Nucleosome remodelling is an energy-dependent process that alters histone-DNA interactions within nucleosomes, thereby rendering nucleosomal DNA accessible to regulatory factors. The ATPases involved belong to the SWI2/SNF2 subfamily of DEAD/H-helicases, which contain a conserved ATPase domain characterised by seven motifs. Proteins within this family differ with regard to domain organisation, their associated proteins and the remodelling complex in which they reside.

The ATPase ISWI is a member of this family. ISWI can be divided into two regions: an N-terminal region that contains the SWI2/SNF2 ATPase domain, and a C-terminal region that is responsible for substrate recognition.

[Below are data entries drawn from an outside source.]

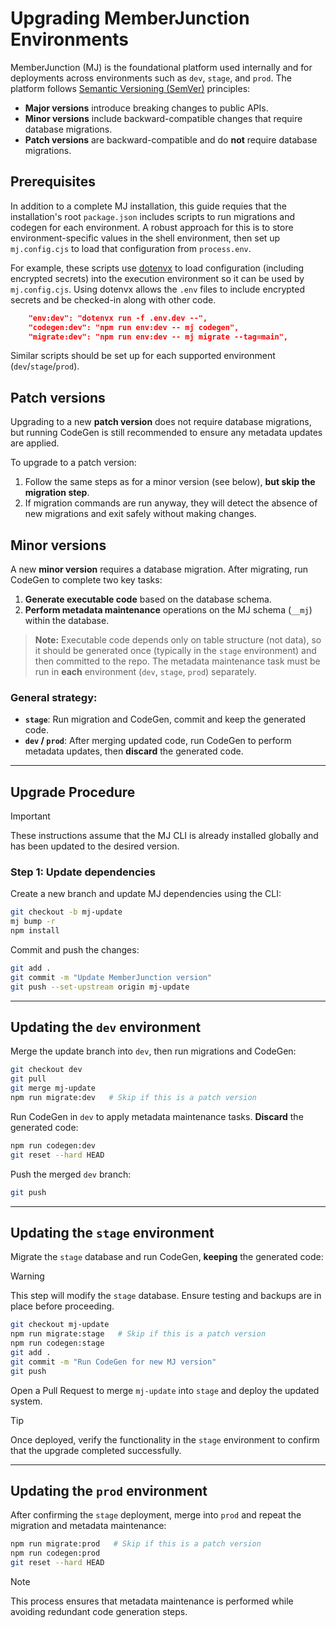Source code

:# Upgrading MemberJunction Environments

MemberJunction (MJ) is the foundational platform used internally and for deployments across environments such as `dev`, `stage`, and `prod`. The platform follows [Semantic Versioning (SemVer)](https://semver.org/) principles:

- **Major versions** introduce breaking changes to public APIs.
- **Minor versions** include backward-compatible changes that require database migrations.
- **Patch versions** are backward-compatible and do **not** require database migrations.

## Prerequisites

In addition to a complete MJ installation, this guide requies that the installation's root `package.json` includes scripts to run migrations and codegen for each environment. A robust approach for this is to store environment-specific values in the shell environment, then set up `mj.config.cjs` to load that configuration from `process.env`.

For example, these scripts use [dotenvx](https://dotenvx.com/) to load configuration (including encrypted secrets) into the execution environment so it can be used by `mj.config.cjs`. Using dotenvx allows the `.env` files to include encrypted secrets and be checked-in along with other code.

```json
    "env:dev": "dotenvx run -f .env.dev --",
    "codegen:dev": "npm run env:dev -- mj codegen",
    "migrate:dev": "npm run env:dev -- mj migrate --tag=main",
```

Similar scripts should be set up for each supported environment (`dev`/`stage`/`prod`). 

## Patch versions

Upgrading to a new **patch version** does not require database migrations, but running CodeGen is still recommended to ensure any metadata updates are applied.

To upgrade to a patch version:

1. Follow the same steps as for a minor version (see below), **but skip the migration step**.
2. If migration commands are run anyway, they will detect the absence of new migrations and exit safely without making changes.

## Minor versions

A new **minor version** requires a database migration. After migrating, run CodeGen to complete two key tasks:

1. **Generate executable code** based on the database schema.
2. **Perform metadata maintenance** operations on the MJ schema (`__mj`) within the database.

> **Note:** Executable code depends only on table structure (not data), so it should be generated once (typically in the `stage` environment) and then committed to the repo. The metadata maintenance task must be run in **each** environment (`dev`, `stage`, `prod`) separately.

### General strategy:
- **`stage`**: Run migration and CodeGen, commit and keep the generated code.
- **`dev` / `prod`**: After merging updated code, run CodeGen to perform metadata updates, then **discard** the generated code.

---

## Upgrade Procedure

> [!IMPORTANT]
> These instructions assume that the MJ CLI is already installed globally and has been updated to the desired version.

### Step 1: Update dependencies

Create a new branch and update MJ dependencies using the CLI:

```bash
git checkout -b mj-update
mj bump -r
npm install
```

Commit and push the changes:

```bash
git add .
git commit -m "Update MemberJunction version"
git push --set-upstream origin mj-update
```

---

## Updating the `dev` environment

Merge the update branch into `dev`, then run migrations and CodeGen:

```bash
git checkout dev
git pull
git merge mj-update
npm run migrate:dev   # Skip if this is a patch version
```

Run CodeGen in `dev` to apply metadata maintenance tasks. **Discard** the generated code:

```bash
npm run codegen:dev
git reset --hard HEAD
```

Push the merged `dev` branch:

```bash
git push
```

---

## Updating the `stage` environment

Migrate the `stage` database and run CodeGen, **keeping** the generated code:

> [!WARNING]
> This step will modify the `stage` database. Ensure testing and backups are in place before proceeding.

```bash
git checkout mj-update
npm run migrate:stage   # Skip if this is a patch version
npm run codegen:stage
git add .
git commit -m "Run CodeGen for new MJ version"
git push
```

Open a Pull Request to merge `mj-update` into `stage` and deploy the updated system.

> [!TIP]
> Once deployed, verify the functionality in the `stage` environment to confirm that the upgrade completed successfully.

---

## Updating the `prod` environment

After confirming the `stage` deployment, merge into `prod` and repeat the migration and metadata maintenance:

```bash
npm run migrate:prod   # Skip if this is a patch version
npm run codegen:prod
git reset --hard HEAD
```

> [!NOTE]
> This process ensures that metadata maintenance is performed while avoiding redundant code generation steps.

The C-terminal region contains 12 alpha-helices and can be divided into three domains and a spacer region: a HAND domain (named because its 4-helical structure resembles an open hand), a SANT domain (c-Myb DNA-binding like), a spacer helix, and a SLIDE domain (SANT-like but with several insertions).

This entry represents the HAND domain, which adopts a secondary structure consisting of four alpha helices, three of which (H2, H3, H4) form an L-like configuration. Helix H2 runs antiparallel to helices H3 and H4, packing closely against helix H4, whilst helix H1 reposes in the concave surface formed by these three helices and runs perpendicular to them. This domain confers DNA and nucleosome binding properties to the protein [ (PUBMED:14536084) ].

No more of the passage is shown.